**Aim of the exercise:** Both the line with "## related work" and the line with "和 ns 是提取的补丁数。提取的补丁应具有足够的重叠度，并包含激活的所有通道。" in the records below must appear in the output, along with every line between them, exactly and with nothing added.
*** Opening Provided data ***
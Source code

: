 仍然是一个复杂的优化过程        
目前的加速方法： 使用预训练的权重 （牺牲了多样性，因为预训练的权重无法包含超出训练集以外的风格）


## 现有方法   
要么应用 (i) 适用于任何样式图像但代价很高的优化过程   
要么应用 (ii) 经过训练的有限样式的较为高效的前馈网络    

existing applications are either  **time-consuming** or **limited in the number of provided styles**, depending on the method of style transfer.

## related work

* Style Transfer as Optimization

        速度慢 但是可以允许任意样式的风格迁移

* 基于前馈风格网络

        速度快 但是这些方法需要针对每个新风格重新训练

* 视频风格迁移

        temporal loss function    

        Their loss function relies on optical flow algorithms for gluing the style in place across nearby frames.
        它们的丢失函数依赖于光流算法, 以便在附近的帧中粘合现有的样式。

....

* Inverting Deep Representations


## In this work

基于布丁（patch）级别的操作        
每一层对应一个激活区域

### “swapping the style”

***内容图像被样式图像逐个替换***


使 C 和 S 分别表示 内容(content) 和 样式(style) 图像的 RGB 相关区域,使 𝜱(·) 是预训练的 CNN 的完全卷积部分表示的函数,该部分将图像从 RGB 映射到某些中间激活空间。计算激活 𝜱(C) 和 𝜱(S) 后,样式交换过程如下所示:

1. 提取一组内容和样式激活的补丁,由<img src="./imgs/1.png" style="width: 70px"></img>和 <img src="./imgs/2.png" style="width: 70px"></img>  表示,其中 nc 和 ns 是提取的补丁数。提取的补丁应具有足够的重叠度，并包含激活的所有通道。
*** Closing Provided data ***
*** Opening Provided data ***
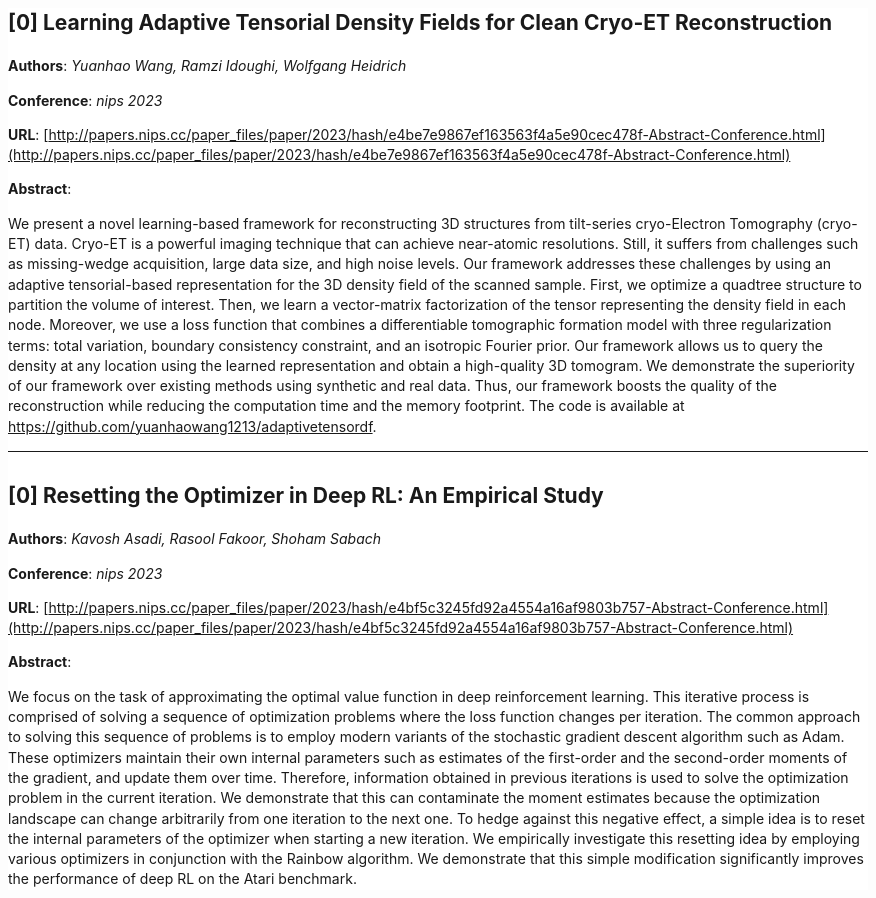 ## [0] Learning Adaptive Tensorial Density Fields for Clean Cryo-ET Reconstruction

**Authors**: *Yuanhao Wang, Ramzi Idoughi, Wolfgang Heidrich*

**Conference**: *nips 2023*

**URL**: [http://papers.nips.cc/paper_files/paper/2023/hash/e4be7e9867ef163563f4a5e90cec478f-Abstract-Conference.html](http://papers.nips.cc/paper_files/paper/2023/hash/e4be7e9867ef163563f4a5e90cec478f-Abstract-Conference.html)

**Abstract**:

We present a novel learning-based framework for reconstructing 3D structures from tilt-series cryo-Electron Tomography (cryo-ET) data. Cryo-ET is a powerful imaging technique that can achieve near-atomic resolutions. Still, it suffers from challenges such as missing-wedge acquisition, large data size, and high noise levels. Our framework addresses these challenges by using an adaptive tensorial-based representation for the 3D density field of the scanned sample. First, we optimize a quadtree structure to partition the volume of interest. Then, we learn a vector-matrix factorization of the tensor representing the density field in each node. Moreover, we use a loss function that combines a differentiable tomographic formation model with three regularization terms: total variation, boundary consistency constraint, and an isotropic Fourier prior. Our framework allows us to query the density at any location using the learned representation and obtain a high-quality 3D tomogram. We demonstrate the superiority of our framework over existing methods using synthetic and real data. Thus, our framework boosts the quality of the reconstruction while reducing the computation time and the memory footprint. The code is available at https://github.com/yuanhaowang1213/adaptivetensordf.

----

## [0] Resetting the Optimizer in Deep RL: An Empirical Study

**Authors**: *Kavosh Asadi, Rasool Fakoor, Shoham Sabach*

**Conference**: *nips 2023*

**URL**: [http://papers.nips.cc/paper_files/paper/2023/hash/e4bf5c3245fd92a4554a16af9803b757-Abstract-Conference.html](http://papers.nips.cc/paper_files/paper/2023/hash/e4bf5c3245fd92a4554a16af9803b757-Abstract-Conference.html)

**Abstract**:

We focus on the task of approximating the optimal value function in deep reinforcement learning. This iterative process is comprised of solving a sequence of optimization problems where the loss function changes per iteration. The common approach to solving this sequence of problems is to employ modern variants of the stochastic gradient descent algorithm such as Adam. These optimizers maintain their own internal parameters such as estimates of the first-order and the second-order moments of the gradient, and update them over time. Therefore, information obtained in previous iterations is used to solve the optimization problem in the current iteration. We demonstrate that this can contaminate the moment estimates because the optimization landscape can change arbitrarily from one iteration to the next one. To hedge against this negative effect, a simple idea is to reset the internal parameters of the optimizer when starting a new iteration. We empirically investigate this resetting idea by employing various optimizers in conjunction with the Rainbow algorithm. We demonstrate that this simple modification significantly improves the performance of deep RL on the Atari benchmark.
*** Closing Provided data ***
**Task output:**
## related work

* Style Transfer as Optimization

        速度慢 但是可以允许任意样式的风格迁移

* 基于前馈风格网络

        速度快 但是这些方法需要针对每个新风格重新训练

* 视频风格迁移

        temporal loss function    

        Their loss function relies on optical flow algorithms for gluing the style in place across nearby frames.
        它们的丢失函数依赖于光流算法, 以便在附近的帧中粘合现有的样式。

....

* Inverting Deep Representations


## In this work

基于布丁（patch）级别的操作        
每一层对应一个激活区域

### “swapping the style”

***内容图像被样式图像逐个替换***


使 C 和 S 分别表示 内容(content) 和 样式(style) 图像的 RGB 相关区域,使 𝜱(·) 是预训练的 CNN 的完全卷积部分表示的函数,该部分将图像从 RGB 映射到某些中间激活空间。计算激活 𝜱(C) 和 𝜱(S) 后,样式交换过程如下所示:

1. 提取一组内容和样式激活的补丁,由<img src="./imgs/1.png" style="width: 70px"></img>和 <img src="./imgs/2.png" style="width: 70px"></img>  表示,其中 nc 和 ns 是提取的补丁数。提取的补丁应具有足够的重叠度，并包含激活的所有通道。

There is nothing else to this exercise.